:: GIVEN RECORDS ::

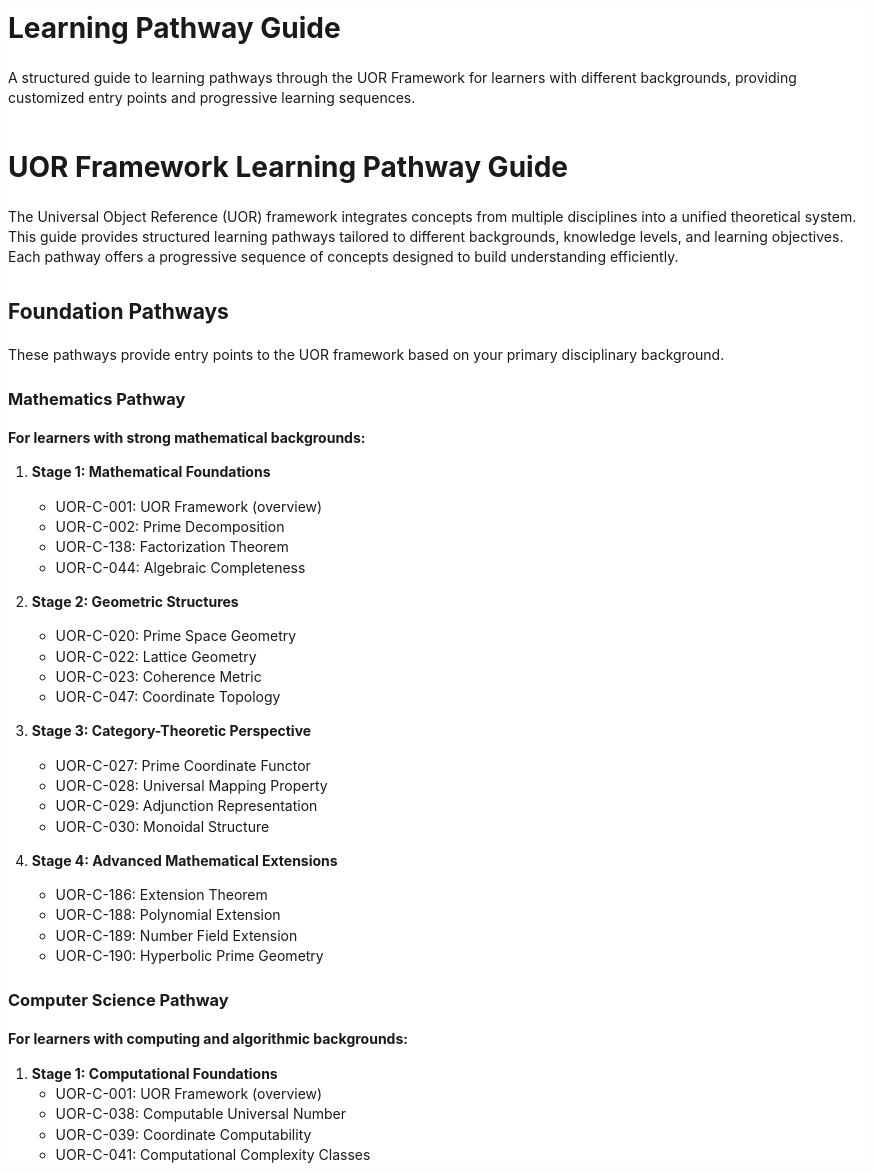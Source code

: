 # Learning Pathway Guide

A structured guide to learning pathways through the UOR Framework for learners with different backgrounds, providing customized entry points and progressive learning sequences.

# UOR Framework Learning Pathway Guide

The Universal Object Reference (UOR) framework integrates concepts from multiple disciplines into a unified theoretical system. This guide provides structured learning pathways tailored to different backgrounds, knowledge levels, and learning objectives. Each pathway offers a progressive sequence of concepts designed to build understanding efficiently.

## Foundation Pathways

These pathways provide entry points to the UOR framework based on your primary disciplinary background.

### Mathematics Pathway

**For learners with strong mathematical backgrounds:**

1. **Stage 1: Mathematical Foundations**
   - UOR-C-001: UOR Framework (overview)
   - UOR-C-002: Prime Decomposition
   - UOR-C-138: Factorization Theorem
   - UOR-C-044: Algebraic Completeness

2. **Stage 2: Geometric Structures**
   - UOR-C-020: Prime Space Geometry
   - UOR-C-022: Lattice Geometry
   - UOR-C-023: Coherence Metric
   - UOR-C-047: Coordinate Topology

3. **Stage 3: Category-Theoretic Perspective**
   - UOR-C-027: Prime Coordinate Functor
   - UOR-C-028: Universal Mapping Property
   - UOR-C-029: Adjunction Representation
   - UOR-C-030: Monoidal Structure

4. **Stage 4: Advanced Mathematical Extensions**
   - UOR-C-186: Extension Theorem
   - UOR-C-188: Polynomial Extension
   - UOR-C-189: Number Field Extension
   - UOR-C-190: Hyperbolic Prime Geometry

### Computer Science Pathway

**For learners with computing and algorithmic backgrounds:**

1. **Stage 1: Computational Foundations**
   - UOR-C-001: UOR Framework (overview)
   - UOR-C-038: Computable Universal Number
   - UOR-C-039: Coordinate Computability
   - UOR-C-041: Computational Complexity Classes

:: PROBLEM STATEMENT ::
The line with "and algorithmic backgrounds:**" ends the range, and the first line of the data begins it; repeat exactly those lines and nothing more, omitting pictures.

:: PROBLEM SOLUTION ::
Source code

: # Learning Pathway Guide

A structured guide to learning pathways through the UOR Framework for learners with different backgrounds, providing customized entry points and progressive learning sequences.

# UOR Framework Learning Pathway Guide

The Universal Object Reference (UOR) framework integrates concepts from multiple disciplines into a unified theoretical system. This guide provides structured learning pathways tailored to different backgrounds, knowledge levels, and learning objectives. Each pathway offers a progressive sequence of concepts designed to build understanding efficiently.

## Foundation Pathways

These pathways provide entry points to the UOR framework based on your primary disciplinary background.

### Mathematics Pathway

**For learners with strong mathematical backgrounds:**

1. **Stage 1: Mathematical Foundations**
   - UOR-C-001: UOR Framework (overview)
   - UOR-C-002: Prime Decomposition
   - UOR-C-138: Factorization Theorem
   - UOR-C-044: Algebraic Completeness

2. **Stage 2: Geometric Structures**
   - UOR-C-020: Prime Space Geometry
   - UOR-C-022: Lattice Geometry
   - UOR-C-023: Coherence Metric
   - UOR-C-047: Coordinate Topology

3. **Stage 3: Category-Theoretic Perspective**
   - UOR-C-027: Prime Coordinate Functor
   - UOR-C-028: Universal Mapping Property
   - UOR-C-029: Adjunction Representation
   - UOR-C-030: Monoidal Structure

4. **Stage 4: Advanced Mathematical Extensions**
   - UOR-C-186: Extension Theorem
   - UOR-C-188: Polynomial Extension
   - UOR-C-189: Number Field Extension
   - UOR-C-190: Hyperbolic Prime Geometry

### Computer Science Pathway

**For learners with computing and algorithmic backgrounds:**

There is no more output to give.